● **Task brief**
Set down, exactly and in full, the line holding "This work presented" and all the lines after it until the listing ends, and nothing else.

● **Recorded information**
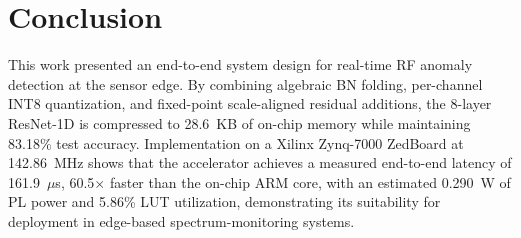 \documentclass[conference]{IEEEtran}
\begin{document}
\section{Conclusion}
This work presented an end-to-end system design for real-time RF anomaly detection at the sensor edge. By combining algebraic BN folding, per-channel INT8 quantization, and fixed-point scale-aligned residual additions, the 8-layer ResNet-1D is compressed to 28.6~KB of on-chip memory while maintaining 83.18\% test accuracy. Implementation on a Xilinx Zynq-7000 ZedBoard at 142.86~MHz shows that the accelerator achieves a measured end-to-end latency of 161.9~$\mu$s, 60.5$\times$ faster than the on-chip ARM core, with an estimated 0.290~W of PL power and 5.86\% LUT utilization, demonstrating its suitability for deployment in edge-based spectrum-monitoring systems.

\end{document}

● **Response to the task**
This work presented an end-to-end system design for real-time RF anomaly detection at the sensor edge. By combining algebraic BN folding, per-channel INT8 quantization, and fixed-point scale-aligned residual additions, the 8-layer ResNet-1D is compressed to 28.6~KB of on-chip memory while maintaining 83.18\% test accuracy. Implementation on a Xilinx Zynq-7000 ZedBoard at 142.86~MHz shows that the accelerator achieves a measured end-to-end latency of 161.9~$\mu$s, 60.5$\times$ faster than the on-chip ARM core, with an estimated 0.290~W of PL power and 5.86\% LUT utilization, demonstrating its suitability for deployment in edge-based spectrum-monitoring systems.

\end{document}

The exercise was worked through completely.